(Collection entries)
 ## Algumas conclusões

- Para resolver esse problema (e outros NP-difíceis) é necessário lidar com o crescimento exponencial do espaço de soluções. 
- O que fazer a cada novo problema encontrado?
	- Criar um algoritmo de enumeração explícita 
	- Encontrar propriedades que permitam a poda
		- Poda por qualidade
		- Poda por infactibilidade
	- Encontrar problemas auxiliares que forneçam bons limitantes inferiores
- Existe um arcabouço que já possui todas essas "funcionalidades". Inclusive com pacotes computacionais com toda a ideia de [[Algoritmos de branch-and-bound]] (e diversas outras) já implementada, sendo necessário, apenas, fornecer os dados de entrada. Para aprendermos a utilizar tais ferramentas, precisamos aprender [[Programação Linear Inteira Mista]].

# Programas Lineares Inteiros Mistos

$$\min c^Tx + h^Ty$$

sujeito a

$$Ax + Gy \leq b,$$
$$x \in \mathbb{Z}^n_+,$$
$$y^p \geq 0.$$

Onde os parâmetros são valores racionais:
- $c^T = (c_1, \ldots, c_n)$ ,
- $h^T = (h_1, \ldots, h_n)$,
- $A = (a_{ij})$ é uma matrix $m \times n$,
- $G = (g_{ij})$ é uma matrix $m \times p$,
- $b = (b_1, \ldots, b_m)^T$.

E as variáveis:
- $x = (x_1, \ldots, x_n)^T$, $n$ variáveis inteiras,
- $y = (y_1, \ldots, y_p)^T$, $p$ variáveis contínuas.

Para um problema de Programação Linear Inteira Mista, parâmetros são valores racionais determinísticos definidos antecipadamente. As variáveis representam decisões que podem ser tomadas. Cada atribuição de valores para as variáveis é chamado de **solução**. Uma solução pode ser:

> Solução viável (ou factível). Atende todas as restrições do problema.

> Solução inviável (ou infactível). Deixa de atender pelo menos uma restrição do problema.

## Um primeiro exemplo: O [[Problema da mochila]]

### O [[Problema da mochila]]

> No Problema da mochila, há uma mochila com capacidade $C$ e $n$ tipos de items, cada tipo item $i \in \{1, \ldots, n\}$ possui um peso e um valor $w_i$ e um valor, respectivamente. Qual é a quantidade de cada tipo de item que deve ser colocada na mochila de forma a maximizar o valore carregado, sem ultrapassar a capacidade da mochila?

### Your task
With nothing left out, transcribe the records above exactly.

### Result for this exercise
 ## Algumas conclusões

- Para resolver esse problema (e outros NP-difíceis) é necessário lidar com o crescimento exponencial do espaço de soluções. 
- O que fazer a cada novo problema encontrado?
	- Criar um algoritmo de enumeração explícita 
	- Encontrar propriedades que permitam a poda
		- Poda por qualidade
		- Poda por infactibilidade
	- Encontrar problemas auxiliares que forneçam bons limitantes inferiores
- Existe um arcabouço que já possui todas essas "funcionalidades". Inclusive com pacotes computacionais com toda a ideia de [[Algoritmos de branch-and-bound]] (e diversas outras) já implementada, sendo necessário, apenas, fornecer os dados de entrada. Para aprendermos a utilizar tais ferramentas, precisamos aprender [[Programação Linear Inteira Mista]].

# Programas Lineares Inteiros Mistos

$$\min c^Tx + h^Ty$$

sujeito a

$$Ax + Gy \leq b,$$
$$x \in \mathbb{Z}^n_+,$$
$$y^p \geq 0.$$

Onde os parâmetros são valores racionais:
- $c^T = (c_1, \ldots, c_n)$ ,
- $h^T = (h_1, \ldots, h_n)$,
- $A = (a_{ij})$ é uma matrix $m \times n$,
- $G = (g_{ij})$ é uma matrix $m \times p$,
- $b = (b_1, \ldots, b_m)^T$.

E as variáveis:
- $x = (x_1, \ldots, x_n)^T$, $n$ variáveis inteiras,
- $y = (y_1, \ldots, y_p)^T$, $p$ variáveis contínuas.

Para um problema de Programação Linear Inteira Mista, parâmetros são valores racionais determinísticos definidos antecipadamente. As variáveis representam decisões que podem ser tomadas. Cada atribuição de valores para as variáveis é chamado de **solução**. Uma solução pode ser:

> Solução viável (ou factível). Atende todas as restrições do problema.

> Solução inviável (ou infactível). Deixa de atender pelo menos uma restrição do problema.

## Um primeiro exemplo: O [[Problema da mochila]]

### O [[Problema da mochila]]

> No Problema da mochila, há uma mochila com capacidade $C$ e $n$ tipos de items, cada tipo item $i \in \{1, \ldots, n\}$ possui um peso e um valor $w_i$ e um valor, respectivamente. Qual é a quantidade de cada tipo de item que deve ser colocada na mochila de forma a maximizar o valore carregado, sem ultrapassar a capacidade da mochila?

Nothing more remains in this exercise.